I think any instructor who advises a person to divest themselves of any other sort of weapons or give them to someone else before the police arrive is giving horrible advice that will only make the situation much, much worse. Taking such steps smacks of dishonesty as if the person who used deadly force had something to hide. That’s the last impression a justified shooter needs to project.


Responses to the Attorney Question of the Month column are voluntarily contributed by our generous attorneys who squeeze time out of their pressing schedules to contribute answers to our questions.
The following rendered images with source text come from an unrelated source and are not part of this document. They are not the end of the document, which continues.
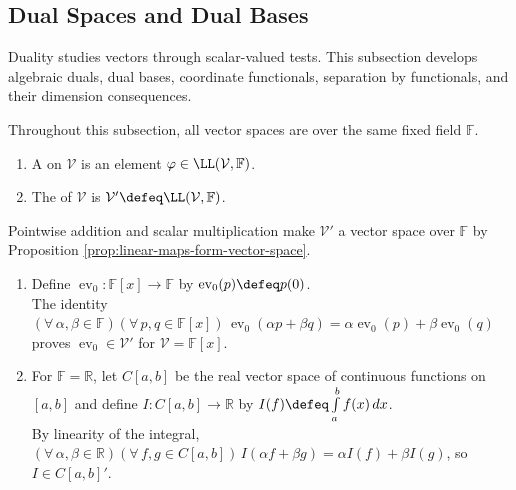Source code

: \subsection{Dual Spaces and Dual Bases}
%

Duality studies vectors through scalar-valued tests. This subsection develops algebraic duals, dual bases, coordinate functionals, separation by functionals, and their dimension consequences.

Throughout this subsection, all vector spaces are over the same fixed field $\mathbb{F}$.

\begin{definition} \label{def:linear-functional-and-dual-space} 
\begin{enumerate}[label=(\roman*)]
\setlength{\itemsep}{0pt}
\item A  on $\mathcal{V}$ is an element $\varphi\in\LL(\mathcal{V},\mathbb{F})$.
\item The  of $\mathcal{V}$ is $\mathcal{V}'\defeq\LL(\mathcal{V},\mathbb{F})$.
\end{enumerate}
Pointwise addition and scalar multiplication make $\mathcal{V}'$ a vector space over $\mathbb{F}$ by Proposition \ref{prop:linear-maps-form-vector-space}.
\end{definition}

\begin{example} \label{ex:evaluation-and-integral-functionals} 
\begin{enumerate}[label=(\roman*)]
\setlength{\itemsep}{0pt}
\item Define $\operatorname{ev}_0:\mathbb{F}[x]\to\mathbb{F}$ by $\operatorname{ev}_0(p)\defeq p(0)$.\\
The identity $(\forall\,\alpha,\beta\in\mathbb{F})(\forall\,p,q\in\mathbb{F}[x])\,\operatorname{ev}_0(\alpha p+\beta q)=\alpha\operatorname{ev}_0(p)+\beta\operatorname{ev}_0(q)$ proves $\operatorname{ev}_0\in\mathcal{V}'$ for $\mathcal{V}=\mathbb{F}[x]$.
\item For $\mathbb{F}=\mathbb{R}$, let $C[a,b]$ be the real vector space of continuous functions on $[a,b]$ and define $I:C[a,b]\to\mathbb{R}$ by $I(f)\defeq\int\limits_a^b f(x)\,dx$.\\
By linearity of the integral, $(\forall\,\alpha,\beta\in\mathbb{R})(\forall\,f,g\in C[a,b])\,I(\alpha f+\beta g)=\alpha I(f)+\beta I(g)$, so $I\in C[a,b]'$.
\end{enumerate}
\end{example}


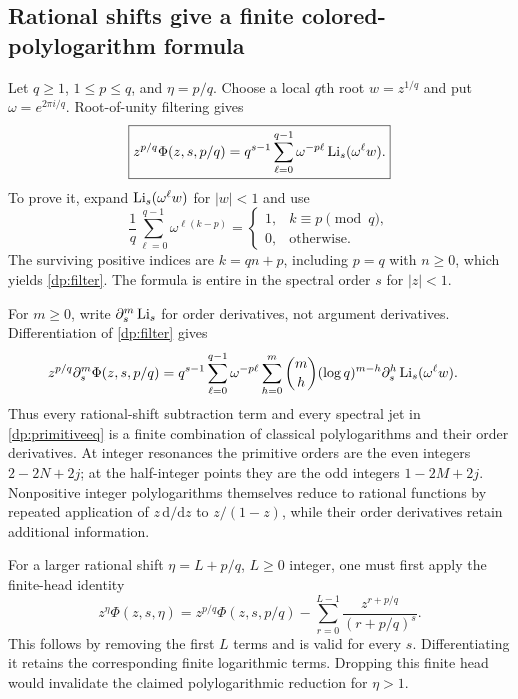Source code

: \subsection{Rational shifts give a finite colored-polylogarithm formula}
Let $q\ge1$, $1\le p\le q$, and $\eta=p/q$. Choose a local $q$th
root $w=z^{1/q}$ and put $\omega=e^{2\pi i/q}$. Root-of-unity
filtering gives
\begin{equation}\label{dp:filter}
 \boxed{z^{p/q}\Phi(z,s,p/q)
       =q^{s-1}\sum_{\ell=0}^{q-1}
                     \omega^{-p\ell}\Li_s(\omega^\ell w).}
\end{equation}
To prove it, expand $\Li_s(\omega^\ell w)$ for $|w|<1$ and use
\[
 \frac1q\sum_{\ell=0}^{q-1}\omega^{\ell(k-p)}
 =\begin{cases}1,&k\equiv p\pmod q,\\0,&\text{otherwise}.
   \end{cases}
\]
The surviving positive indices are $k=qn+p$, including $p=q$ with
$n\ge0$, which yields \eqref{dp:filter}. The formula is entire in
the spectral order $s$ for $|z|<1$.

For $m\ge0$, write $\partial_s^m\Li_s$ for order derivatives, not
argument derivatives. Differentiation of \eqref{dp:filter} gives
\begin{align}
 z^{p/q}\partial_s^m\Phi(z,s,p/q)
 ={}&q^{s-1}\sum_{\ell=0}^{q-1}\omega^{-p\ell}
 \sum_{h=0}^m\binom mh(\log q)^{m-h}
              \partial_s^h\Li_s(\omega^\ell w).
 \label{dp:filterjets}
\end{align}
Thus every rational-shift subtraction term and every spectral jet
in \eqref{dp:primitiveeq} is a finite combination of classical
polylogarithms and their order derivatives. At integer resonances the
primitive orders are the even integers $2-2N+2j$; at the half-integer
points they are the odd integers $1-2M+2j$. Nonpositive integer
polylogarithms themselves reduce to rational functions by repeated
application of $z\,\mathrm d/\mathrm dz$ to $z/(1-z)$, while their
order derivatives retain additional information.

For a larger rational shift $\eta=L+p/q$, $L\ge0$ integer,
one must first apply the finite-head identity
\begin{equation}\label{dp:shift}
 z^\eta\Phi(z,s,\eta)
 =z^{p/q}\Phi(z,s,p/q)
       -\sum_{r=0}^{L-1}\frac{z^{r+p/q}}{(r+p/q)^s}.
\end{equation}
This follows by removing the first $L$ terms and is valid for every
$s$. Differentiating it retains the corresponding finite logarithmic
terms. Dropping this finite head would invalidate the claimed
polylogarithmic reduction for $\eta>1$.


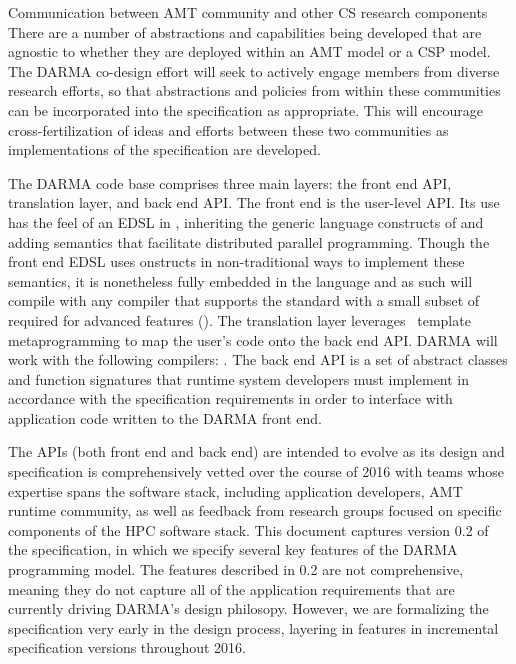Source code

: \begin{compactdesc}
\item[Communication between AMT community and other CS research components]
There are a number of abstractions and capabilities being developed that are
agnostic to whether they are deployed within an \gls{AMT} model or a \gls{CSP} model.
The DARMA co-design effort will seek to actively engage members from diverse
research efforts, so that abstractions and policies from within these communities can be
incorporated into the specification as appropriate.
 This will encourage cross-fertilization of ideas and efforts between these two
 communities as implementations of the specification are developed.
\end{compactdesc}

The DARMA code base comprises three main layers: the \gls{front end} \gls{API},
\gls{translation layer}, and
\gls{back end} \gls{API}. 
The \gls{front end} is the user-level \gls{API}. 
Its use has the feel of an \gls{EDSL} in \CC,  inheriting the generic
language constructs of \CC and adding \gls{semantics} that facilitate
distributed parallel programming.  Though the \gls{front end} \gls{EDSL} uses
\CC onstructs in non-traditional ways to implement these semantics, it is
nonetheless fully embedded in the \CC language and as such will compile with any
\CC compiler that supports the  standard with a small subset of 
required for advanced features ().  
The \gls{translation layer} leverages \CC\ \gls{template
metaprogramming} to map the user's code onto the \gls{back end} \gls{API}.
DARMA will work with the following compilers: .
The \gls{back end} \gls{API} is a set of abstract classes and function
signatures that runtime system developers must implement in accordance with the
specification requirements in order to interface with application code written
to the DARMA front end.  

The \gls{API}s (both front end and back end) are intended to evolve as its
design and specification is comprehensively vetted over the course of 2016 with teams whose expertise spans the software stack,
including application
developers, \gls{AMT} runtime community, as well as feedback from
research groups focused on specific components of the \gls{HPC} software stack.
This document captures version 0.2 of the specification, in which we 
specify several key features of the DARMA programming model. The features
described in 0.2 are not comprehensive, meaning they do not capture all of the
application requirements that are currently driving DARMA's design philosopy. 
However, we are formalizing the specification very early in the
design process, layering in features in incremental specification versions
throughout 2016.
There are many additional affiliated attorneys for whom work pressures were too great to provide responses. A busy attorney is a successful attorney. Knowing the pressures under which the legal profession works, we are so very grateful for all of our affiliated attorneys who have identified themselves as resources for the Network and its members after use of force in self defense. Members, please join us in saying “Thank you!” to all of our affiliated attorneys and to those who make time to contribute responses to this column, an extra round of grateful applause.